◆ Prompt
Lines to return, exactly: from the line with "## Technology" to the line with "SG SPOTS began" in the entries below, both included.

◆ Data extract
^^^^^^^^

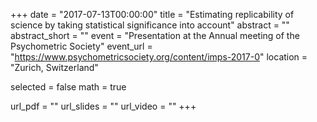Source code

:+++
date = "2017-07-13T00:00:00"
title = "Estimating replicability of science by taking statistical significance into account"
abstract = ""
abstract_short = ""
event = "Presentation at the Annual meeting of the Psychometric Society"
event_url = "https://www.psychometricsociety.org/content/imps-2017-0"
location = "Zurich, Switzerland"

selected = false
math = true

url_pdf = ""
url_slides = ""
url_video = ""
+++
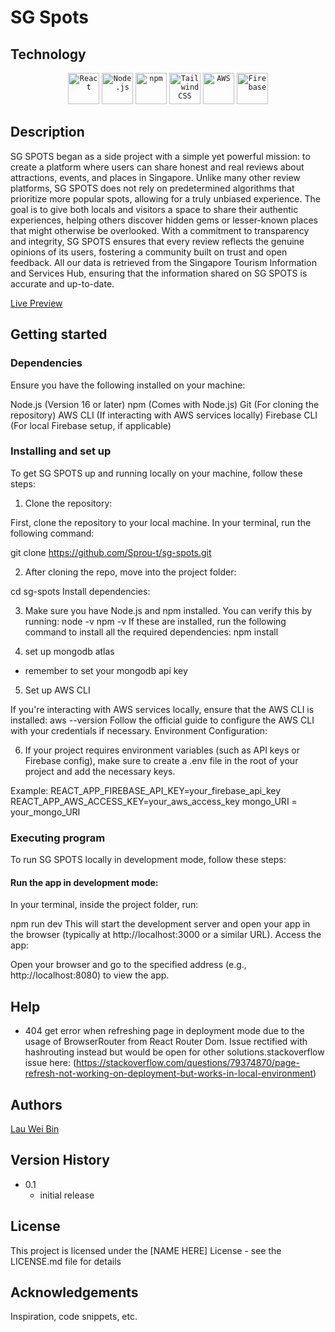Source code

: # SG Spots

## Technology

<div align="center">
	<code><img width="50" src="https://user-images.githubusercontent.com/25181517/183897015-94a058a6-b86e-4e42-a37f-bf92061753e5.png" alt="React" title="React"/></code>
	<code><img width="50" src="https://user-images.githubusercontent.com/25181517/183568594-85e280a7-0d7e-4d1a-9028-c8c2209e073c.png" alt="Node.js" title="Node.js"/></code>
	<code><img width="50" src="https://user-images.githubusercontent.com/25181517/121401671-49102800-c959-11eb-9f6f-74d49a5e1774.png" alt="npm" title="npm"/></code>
	<code><img width="50" src="https://cdn.jsdelivr.net/gh/devicons/devicon@latest/icons/tailwindcss/tailwindcss-original.svg" alt="Tailwind CSS" title="Tailwind CSS"/></code>
    <code><img width="50" src="https://cdn.jsdelivr.net/gh/devicons/devicon@latest/icons/amazonwebservices/amazonwebservices-original-wordmark.svg" alt="AWS" title="AWS"/></code>
    <code><img width="50" src="https://devicon-website.vercel.app/api/firebase/plain-wordmark.svg" alt="Firebase" title="Firebase"/></code>
</div>

## Description

SG SPOTS began as a side project with a simple yet powerful mission: to create a platform where users can share honest and real reviews about attractions, events, and places in Singapore. Unlike many other review platforms, SG SPOTS does not rely on predetermined algorithms that prioritize more popular spots, allowing for a truly unbiased experience. The goal is to give both locals and visitors a space to share their authentic experiences, helping others discover hidden gems or lesser-known places that might otherwise be overlooked. With a commitment to transparency and integrity, SG SPOTS ensures that every review reflects the genuine opinions of its users, fostering a community built on trust and open feedback. All our data is retrieved from the Singapore Tourism Information and Services Hub, ensuring that the information shared on SG SPOTS is accurate and up-to-date.

[Live Preview](http://54.251.144.57:8080/)

## Getting started

### Dependencies

Ensure you have the following installed on your machine:

Node.js (Version 16 or later)
npm (Comes with Node.js)
Git (For cloning the repository)
AWS CLI (If interacting with AWS services locally)
Firebase CLI (For local Firebase setup, if applicable)

### Installing and set up

To get SG SPOTS up and running locally on your machine, follow these steps:

1. Clone the repository:

First, clone the repository to your local machine. In your terminal, run the following command:

git clone https://github.com/Sprou-t/sg-spots.git

2. After cloning the repo, move into the project folder:

cd sg-spots
Install dependencies:

3. Make sure you have Node.js and npm installed. You can verify this by running:
   node -v
   npm -v
   If these are installed, run the following command to install all the required dependencies:
   npm install

4. set up mongodb atlas

- remember to set your mongodb api key

5. Set up AWS CLI

If you're interacting with AWS services locally, ensure that the AWS CLI is installed:
aws --version
Follow the official guide to configure the AWS CLI with your credentials if necessary.
Environment Configuration:

6. If your project requires environment variables (such as API keys or Firebase config), make sure to create a .env file in the root of your project and add the necessary keys.

Example:
REACT_APP_FIREBASE_API_KEY=your_firebase_api_key
REACT_APP_AWS_ACCESS_KEY=your_aws_access_key
mongo_URI = your_mongo_URI

### Executing program

To run SG SPOTS locally in development mode, follow these steps:

#### Run the app in development mode:

In your terminal, inside the project folder, run:

npm run dev
This will start the development server and open your app in the browser (typically at http://localhost:3000 or a similar URL).
Access the app:

Open your browser and go to the specified address (e.g., http://localhost:8080) to view the app.

## Help

- 404 get error when refreshing page in deployment mode due to the usage of BrowserRouter from React Router Dom. Issue rectified with hashrouting instead but would be open for other solutions.stackoverflow issue here: (https://stackoverflow.com/questions/79374870/page-refresh-not-working-on-deployment-but-works-in-local-environment)

## Authors

[Lau Wei Bin](https://github.com/Sprou-t?tab=repositories)

## Version History

- 0.1
    - initial release

## License

This project is licensed under the [NAME HERE] License - see the LICENSE.md file for details

## Acknowledgements

Inspiration, code snippets, etc.
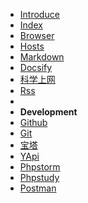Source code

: * [Introduce](/tools/ "Introduce")
* [Index <i class="ri-rocket-line"></i>](/tools/应用工具.md)
* [Browser](/tools/browser.md "浏览器")
* [Hosts](/tools/hosts.md "Hosts")
* [Markdown](/tools/markdown.md)
* [Docsify](/tools/docsify.md)
* [科学上网](/tools/vpn.md "科学上网")
* [Rss](/tools/rss.md)
* <!--[More](/tools/应用工具.md "应用工具")-->
* **Development**
* [Github](/tools/github.md)
* [Git](/tools/git.md)
* [宝塔](/tools/bt.md "宝塔")
* [YApi](/tools/yapi.md "api文档工具")
* [Phpstorm](/tools/phpstorm.md "JetBrains系列编辑器 - Phpstorm")
* [Phpstudy](/tools/phpstudy.md "Phpstudy")
* [Postman](/tools/postman.md "Postman")
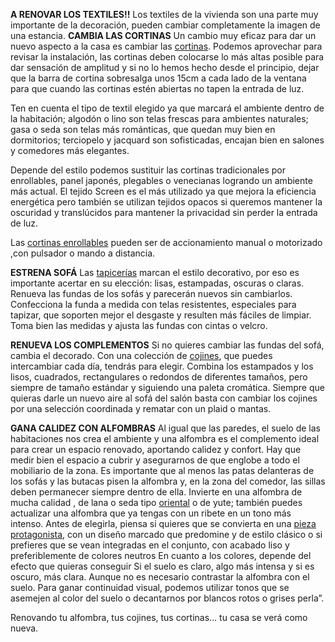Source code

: **A RENOVAR LOS TEXTILES!!**
Los textiles de la vivienda son una parte muy importante de la decoración, pueden cambiar completamente la imagen de una estancia.
**CAMBIA LAS CORTINAS**
Un cambio muy eficaz para dar un nuevo aspecto a la casa es cambiar las [cortinas](https://www.labotigueta.es/). Podemos aprovechar para revisar la instalación, las cortinas deben colocarse lo más altas posible para dar sensación de amplitud y si no lo hemos hecho desde el principio, dejar que la barra de cortina sobresalga unos 15cm a cada lado de la ventana para que cuando las cortinas estén abiertas no tapen la entrada de luz.

Ten en cuenta el tipo de textil elegido ya que marcará el ambiente dentro de la habitación; algodón o lino son telas frescas para ambientes naturales; gasa o seda son telas más románticas, que quedan muy bien en dormitorios; terciopelo y jacquard son sofisticadas, encajan bien en salones y comedores más elegantes.

Depende del estilo podemos sustituir las cortinas tradicionales por enrollables, panel japonés, plegables o venecianas logrando un ambiente más actual. El tejido Screen es el más utilizado ya que mejora la eficiencia energética pero también se utilizan tejidos opacos si queremos mantener la oscuridad y translúcidos para mantener la privacidad sin perder la entrada de luz.

Las [cortinas enrollables](https://www.cortinas-solart.com/) pueden ser de accionamiento manual o motorizado ,con pulsador o mando a distancia. 

**ESTRENA SOFÁ**
Las [tapicerías](https://gancedo.com) marcan el estilo decorativo, por eso es importante acertar en su elección: lisas, estampadas, oscuras o claras.
Renueva las fundas de los sofás y parecerán nuevos sin cambiarlos. Confecciona la funda a medida con telas resistentes, especiales para tapizar, que soporten mejor el desgaste y resulten más fáciles de limpiar.
Toma bien las medidas y ajusta las fundas con cintas o velcro.

**RENUEVA LOS COMPLEMENTOS**
Si no quieres cambiar las fundas del sofá, cambia el decorado. Con una colección de [cojines](https://calmahouse.com/es/), que puedes intercambiar cada día, tendrás para elegir. Combina los estampados y los lisos, cuadrados, rectangulares o redondos de diferentes tamaños, pero siempre de tamaño estándar y siguiendo una paleta cromática.
Siempre que quieras darle un nuevo aire al sofá del salón basta con cambiar los cojines por una selección coordinada y rematar con un plaid o mantas.

**GANA CALIDEZ CON ALFOMBRAS**
Al igual que las paredes, el suelo de las habitaciones nos crea el ambiente y una alfombra es el complemento ideal para crear un espacio renovado, aportando calidez y confort.
Hay que medir bien el espacio a cubrir y asegurarnos de que englobe a todo el mobiliario de la zona. Es importante que al menos las patas delanteras de los sofás y las butacas pisen la alfombra y, en la zona del comedor, las sillas deben permanecer siempre dentro de ella.
Invierte en una alfombra de mucha calidad , de lana o seda tipo [oriental](https://www.expoalfombrairan.com/) o de yute; también puedes actualizar una alfombra que ya tengas con un ribete en un tono más intenso. Antes de elegirla, piensa si quieres que se convierta en una [pieza protagonista](https://nanimarquina.com/es/), con un diseño  marcado que predomine y de estilo clásico o si prefieres que se vean integradas en el conjunto, con acabado liso y preferiblemente de colores neutros 
En cuanto a los colores, depende del efecto que quieras conseguir
Si el suelo es claro, algo más intensa y si es oscuro, más clara. Aunque no es necesario contrastar la alfombra con el suelo. Para ganar continuidad visual, podemos utilizar tonos que se asemejen al color del suelo o decantarnos por blancos rotos o grises perla”.



Renovando tu alfombra, tus cojines, tus cortinas…  tu casa se verá como nueva.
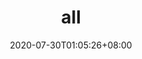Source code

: ---
title: "all"
date: 2020-07-30T01:05:26+08:00
description: 
type: gallery
mode: one-by-one # at-once or one-by-one
tags:
-
series:
-
categories:
-
images: # when mode is one-by-one, images front-matter variable works
  - image: img1.jpg # image path: static/gallery/anygalleryname/image1.jpg
    caption: caption1
  - image: img2.jpg
    caption: caption2
  - image: img3.jpg
    caption: caption3
---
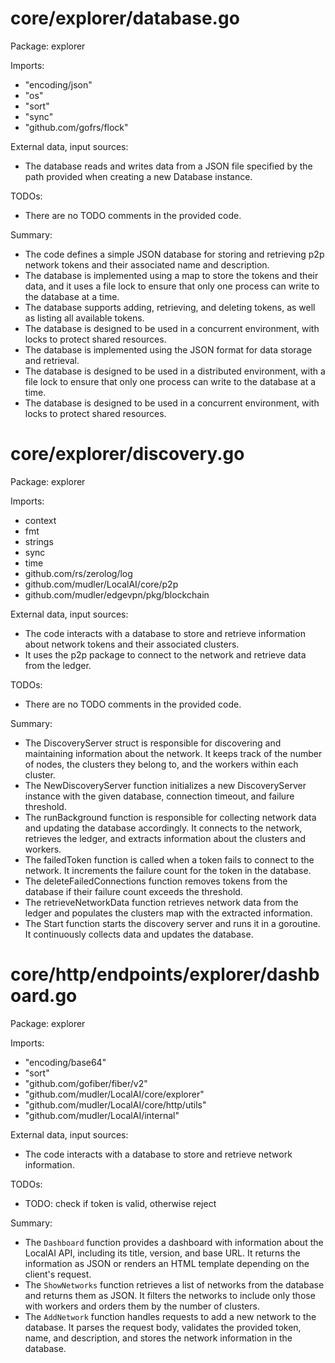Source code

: # core/explorer/database.go  
Package: explorer  
  
Imports:  
- "encoding/json"  
- "os"  
- "sort"  
- "sync"  
- "github.com/gofrs/flock"  
  
External data, input sources:  
- The database reads and writes data from a JSON file specified by the path provided when creating a new Database instance.  
  
TODOs:  
- There are no TODO comments in the provided code.  
  
Summary:  
- The code defines a simple JSON database for storing and retrieving p2p network tokens and their associated name and description.  
- The database is implemented using a map to store the tokens and their data, and it uses a file lock to ensure that only one process can write to the database at a time.  
- The database supports adding, retrieving, and deleting tokens, as well as listing all available tokens.  
- The database is designed to be used in a concurrent environment, with locks to protect shared resources.  
- The database is implemented using the JSON format for data storage and retrieval.  
- The database is designed to be used in a distributed environment, with a file lock to ensure that only one process can write to the database at a time.  
- The database is designed to be used in a concurrent environment, with locks to protect shared resources.  
  
# core/explorer/discovery.go  
Package: explorer  
  
Imports:  
- context  
- fmt  
- strings  
- sync  
- time  
- github.com/rs/zerolog/log  
- github.com/mudler/LocalAI/core/p2p  
- github.com/mudler/edgevpn/pkg/blockchain  
  
External data, input sources:  
- The code interacts with a database to store and retrieve information about network tokens and their associated clusters.  
- It uses the p2p package to connect to the network and retrieve data from the ledger.  
  
TODOs:  
- There are no TODO comments in the provided code.  
  
Summary:  
- The DiscoveryServer struct is responsible for discovering and maintaining information about the network. It keeps track of the number of nodes, the clusters they belong to, and the workers within each cluster.  
- The NewDiscoveryServer function initializes a new DiscoveryServer instance with the given database, connection timeout, and failure threshold.  
- The runBackground function is responsible for collecting network data and updating the database accordingly. It connects to the network, retrieves the ledger, and extracts information about the clusters and workers.  
- The failedToken function is called when a token fails to connect to the network. It increments the failure count for the token in the database.  
- The deleteFailedConnections function removes tokens from the database if their failure count exceeds the threshold.  
- The retrieveNetworkData function retrieves network data from the ledger and populates the clusters map with the extracted information.  
- The Start function starts the discovery server and runs it in a goroutine. It continuously collects data and updates the database.  
  
  
  
# core/http/endpoints/explorer/dashboard.go  
Package: explorer  
  
Imports:  
- "encoding/base64"  
- "sort"  
- "github.com/gofiber/fiber/v2"  
- "github.com/mudler/LocalAI/core/explorer"  
- "github.com/mudler/LocalAI/core/http/utils"  
- "github.com/mudler/LocalAI/internal"  
  
External data, input sources:  
- The code interacts with a database to store and retrieve network information.  
  
TODOs:  
- TODO: check if token is valid, otherwise reject  
  
Summary:  
- The `Dashboard` function provides a dashboard with information about the LocalAI API, including its title, version, and base URL. It returns the information as JSON or renders an HTML template depending on the client's request.  
- The `ShowNetworks` function retrieves a list of networks from the database and returns them as JSON. It filters the networks to include only those with workers and orders them by the number of clusters.  
- The `AddNetwork` function handles requests to add a new network to the database. It parses the request body, validates the provided token, name, and description, and stores the network information in the database.  
  
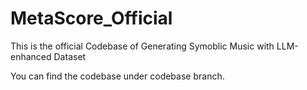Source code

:# MetaScore_Official

This is the official Codebase of Generating Symoblic Music with LLM-enhanced Dataset

You can find the codebase under codebase branch.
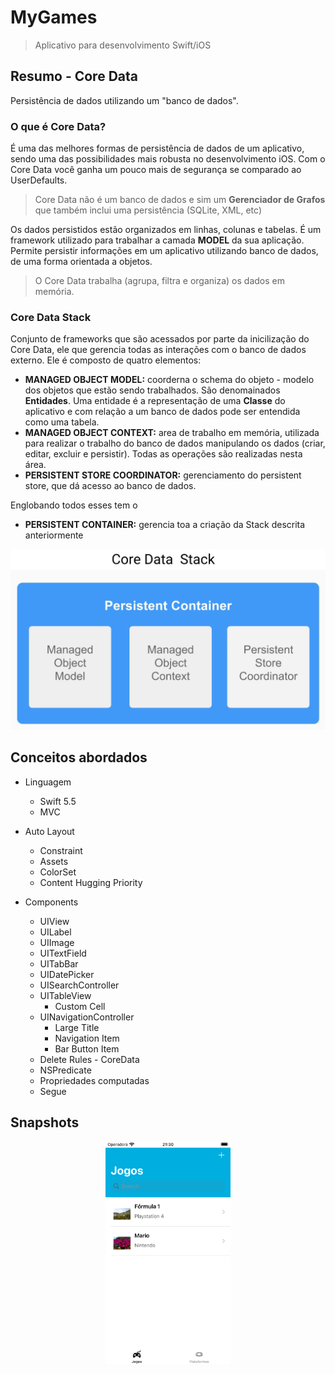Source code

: # MyGames
> Aplicativo para desenvolvimento Swift/iOS

## Resumo - Core Data

Persistência de dados utilizando um "banco de dados".

### O que é Core Data?

É uma das melhores formas de persistência de dados de um aplicativo, sendo uma das possibilidades mais robusta no desenvolvimento iOS. Com o Core Data você ganha um pouco mais de segurança se comparado ao UserDefaults.

   >Core Data não é um banco de dados e sim um **Gerenciador de Grafos** que também inclui uma persistência (SQLite, XML, etc)
   
Os dados persistidos estão organizados em linhas, colunas e tabelas.
É um framework utilizado para trabalhar a camada **MODEL** da sua aplicação. Permite persistir informações em um aplicativo utilizando banco de dados, de uma forma orientada a objetos.
   
   > O Core Data trabalha (agrupa, filtra e organiza) os dados em memória.

### Core Data Stack

Conjunto de frameworks que são acessados por parte da inicilização do Core Data, ele que gerencia todas as interações com o banco de dados externo. Ele é composto de quatro elementos:

* **MANAGED OBJECT MODEL:** coorderna o schema do objeto - modelo dos objetos que estão sendo trabalhados. São denomainados **Entidades**. Uma entidade é a representação de uma **Classe** do aplicativo e com relação a um banco de dados pode ser entendida como uma tabela.
* **MANAGED OBJECT CONTEXT:** area de trabalho em memória, utilizada para realizar o trabalho do banco de dados manipulando os dados (criar, editar, excluir e persistir). Todas as operações são realizadas nesta área.
* **PERSISTENT STORE COORDINATOR:** gerenciamento do persistent store, que dá acesso ao banco de dados.

Englobando todos esses tem o 

* **PERSISTENT CONTAINER:** gerencia toa a criação da Stack descrita anteriormente

<p align="center">
    <img src="8.png" width="600">  
</p>

## Conceitos abordados

* Linguagem
    * Swift 5.5
    * MVC
    
* Auto Layout
    * Constraint
    * Assets
    * ColorSet
    * Content Hugging Priority
    
* Components
    * UIView
    * UILabel
    * UIImage
    * UITextField
    * UITabBar
    * UIDatePicker
    * UISearchController
    * UITableView
        * Custom Cell
    * UINavigationController
        * Large Title
        * Navigation Item
        * Bar Button Item
    * Delete Rules - CoreData
    * NSPredicate
    * Propriedades computadas
    * Segue
    
## Snapshots

<p align="center">
    <img src="1.png" width="200">  
</p>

^^^^^^^^

◆ Written reply
## Technology

<div align="center">
	<code><img width="50" src="https://user-images.githubusercontent.com/25181517/183897015-94a058a6-b86e-4e42-a37f-bf92061753e5.png" alt="React" title="React"/></code>
	<code><img width="50" src="https://user-images.githubusercontent.com/25181517/183568594-85e280a7-0d7e-4d1a-9028-c8c2209e073c.png" alt="Node.js" title="Node.js"/></code>
	<code><img width="50" src="https://user-images.githubusercontent.com/25181517/121401671-49102800-c959-11eb-9f6f-74d49a5e1774.png" alt="npm" title="npm"/></code>
	<code><img width="50" src="https://cdn.jsdelivr.net/gh/devicons/devicon@latest/icons/tailwindcss/tailwindcss-original.svg" alt="Tailwind CSS" title="Tailwind CSS"/></code>
    <code><img width="50" src="https://cdn.jsdelivr.net/gh/devicons/devicon@latest/icons/amazonwebservices/amazonwebservices-original-wordmark.svg" alt="AWS" title="AWS"/></code>
    <code><img width="50" src="https://devicon-website.vercel.app/api/firebase/plain-wordmark.svg" alt="Firebase" title="Firebase"/></code>
</div>

## Description

SG SPOTS began as a side project with a simple yet powerful mission: to create a platform where users can share honest and real reviews about attractions, events, and places in Singapore. Unlike many other review platforms, SG SPOTS does not rely on predetermined algorithms that prioritize more popular spots, allowing for a truly unbiased experience. The goal is to give both locals and visitors a space to share their authentic experiences, helping others discover hidden gems or lesser-known places that might otherwise be overlooked. With a commitment to transparency and integrity, SG SPOTS ensures that every review reflects the genuine opinions of its users, fostering a community built on trust and open feedback. All our data is retrieved from the Singapore Tourism Information and Services Hub, ensuring that the information shared on SG SPOTS is accurate and up-to-date.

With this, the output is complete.